Comparative Example 8 Using PPS-III obtained in Reference Example 3, each component was blended at the ratio shown in Table 1, and the same operation and evaluation as in Example 1 were performed. Table 2 shows the results. The obtained resin composition is
Molding could not be performed due to the large amount of generated gas.

Comparative Example 9 Using PPS-III obtained in Reference Example 3, each component was blended at the ratio shown in Table 1, and the same operation and evaluation as in Example 1 were performed. Table 2 shows the results. The obtained resin composition is
The toughness was remarkably low.

Comparative Example 10 Using PPS-VII obtained in Reference Example 7, each component was blended at the ratio shown in Table 1, and the same operation and evaluation as in Example 1 were performed. Table 2 shows the results. The obtained resin composition is
Due to the high melt viscosity, kneading and extrusion by a twin-screw extruder could not be performed.

Comparative Example 11 Using the PPS-II obtained in Reference Example 2, each component was as shown in Table 1.
The same operation and evaluation as in Example 1 were performed. Table 2 shows the results. Although the obtained resin composition was excellent in toughness, it was inferior in impact resistance, weld strength and moldability.

[0089]

As is apparent from the above description, according to the present invention, a specific amino group-containing polyphenylene sulfide is added to a specific amount of a polyfunctional isocyanate, a maleic anhydride-modified ethylene copolymer or a glass. By blending the fibers, a polyphenylene sulfide resin composition having excellent toughness, impact resistance, weld strength, and moldability can be obtained, and is useful for electric / electronic device members, automobile device members, OA device members, and the like. .

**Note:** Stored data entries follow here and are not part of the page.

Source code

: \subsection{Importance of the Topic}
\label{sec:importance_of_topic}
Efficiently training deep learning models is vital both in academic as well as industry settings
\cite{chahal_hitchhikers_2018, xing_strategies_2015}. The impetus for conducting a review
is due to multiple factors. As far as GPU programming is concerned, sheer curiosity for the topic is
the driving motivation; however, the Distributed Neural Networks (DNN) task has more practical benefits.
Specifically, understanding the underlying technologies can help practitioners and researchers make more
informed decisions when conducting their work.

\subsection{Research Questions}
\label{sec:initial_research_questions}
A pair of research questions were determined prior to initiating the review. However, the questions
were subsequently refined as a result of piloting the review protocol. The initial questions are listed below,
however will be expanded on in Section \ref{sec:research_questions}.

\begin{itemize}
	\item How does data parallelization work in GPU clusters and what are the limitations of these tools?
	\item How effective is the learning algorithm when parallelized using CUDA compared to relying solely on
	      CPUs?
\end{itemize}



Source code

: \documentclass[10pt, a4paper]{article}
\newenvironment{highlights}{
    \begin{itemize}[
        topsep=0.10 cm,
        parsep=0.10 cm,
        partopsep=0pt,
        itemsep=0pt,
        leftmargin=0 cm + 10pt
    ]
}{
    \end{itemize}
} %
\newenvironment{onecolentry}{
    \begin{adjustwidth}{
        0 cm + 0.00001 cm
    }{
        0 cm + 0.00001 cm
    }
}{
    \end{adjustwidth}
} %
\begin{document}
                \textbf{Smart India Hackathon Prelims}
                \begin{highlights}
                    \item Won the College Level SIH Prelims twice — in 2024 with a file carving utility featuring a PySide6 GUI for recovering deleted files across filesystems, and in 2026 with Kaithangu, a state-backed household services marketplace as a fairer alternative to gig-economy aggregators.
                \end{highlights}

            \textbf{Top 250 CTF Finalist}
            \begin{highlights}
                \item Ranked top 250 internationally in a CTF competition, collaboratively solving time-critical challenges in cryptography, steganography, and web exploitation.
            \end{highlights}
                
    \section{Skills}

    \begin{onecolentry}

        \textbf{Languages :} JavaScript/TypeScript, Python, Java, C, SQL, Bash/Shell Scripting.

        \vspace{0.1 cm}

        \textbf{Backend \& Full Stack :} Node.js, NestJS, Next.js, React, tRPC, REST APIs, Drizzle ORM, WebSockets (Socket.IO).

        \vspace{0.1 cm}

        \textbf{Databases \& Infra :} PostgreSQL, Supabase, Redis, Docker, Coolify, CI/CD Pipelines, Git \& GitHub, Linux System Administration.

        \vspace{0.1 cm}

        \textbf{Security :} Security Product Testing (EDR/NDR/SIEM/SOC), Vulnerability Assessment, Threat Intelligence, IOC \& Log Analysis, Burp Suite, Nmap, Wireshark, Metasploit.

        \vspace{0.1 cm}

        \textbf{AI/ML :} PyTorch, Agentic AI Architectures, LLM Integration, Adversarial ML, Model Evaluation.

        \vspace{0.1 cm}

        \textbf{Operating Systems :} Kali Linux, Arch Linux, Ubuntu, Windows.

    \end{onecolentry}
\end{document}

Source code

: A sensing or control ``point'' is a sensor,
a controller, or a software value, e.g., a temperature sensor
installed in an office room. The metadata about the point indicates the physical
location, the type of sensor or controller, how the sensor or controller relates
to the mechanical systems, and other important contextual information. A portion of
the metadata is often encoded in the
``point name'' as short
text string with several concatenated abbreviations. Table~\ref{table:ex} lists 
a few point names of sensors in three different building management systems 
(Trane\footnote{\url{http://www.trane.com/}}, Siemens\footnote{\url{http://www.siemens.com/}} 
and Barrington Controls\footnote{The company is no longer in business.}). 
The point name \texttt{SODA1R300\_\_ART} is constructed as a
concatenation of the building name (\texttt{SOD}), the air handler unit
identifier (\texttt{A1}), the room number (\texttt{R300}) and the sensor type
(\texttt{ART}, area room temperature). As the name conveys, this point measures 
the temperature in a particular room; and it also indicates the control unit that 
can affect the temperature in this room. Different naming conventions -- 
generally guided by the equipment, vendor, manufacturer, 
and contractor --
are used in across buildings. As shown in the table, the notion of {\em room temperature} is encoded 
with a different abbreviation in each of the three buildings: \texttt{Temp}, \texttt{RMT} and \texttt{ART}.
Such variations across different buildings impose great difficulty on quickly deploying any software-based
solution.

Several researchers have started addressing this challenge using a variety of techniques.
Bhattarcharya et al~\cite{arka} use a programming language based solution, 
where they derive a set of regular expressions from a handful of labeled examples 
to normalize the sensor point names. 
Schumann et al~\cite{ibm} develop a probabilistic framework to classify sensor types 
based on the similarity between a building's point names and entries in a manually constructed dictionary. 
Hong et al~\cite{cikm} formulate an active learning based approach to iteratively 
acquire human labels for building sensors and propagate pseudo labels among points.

[Brief description of the drawings]

FIG. 1 is a bar flow mold used to measure the burr length of the composition of the present invention.

Claims (2)

[Claims] (1) The melt viscosity after polymerization is 200 poise or more, and the melt viscosity after heat curing is 500 to 30000.
67-98.8% by weight of polyphenylene sulfide which is poise and contains 0.05-5 mol% of amino groups per phenylene sulfide unit, (b) 0.1-3% by weight of polyfunctional isocyanate and (c) anhydrous A polyphenylene sulfide resin composition comprising 1 to 30% by weight of a maleic acid-modified ethylene copolymer. 2. A glass fiber of 5 to 10 parts by weight per 100 parts by weight of the polyphenylene sulfide resin composition according to claim 1.
A polyphenylene sulfide resin composition comprising 0 part by weight.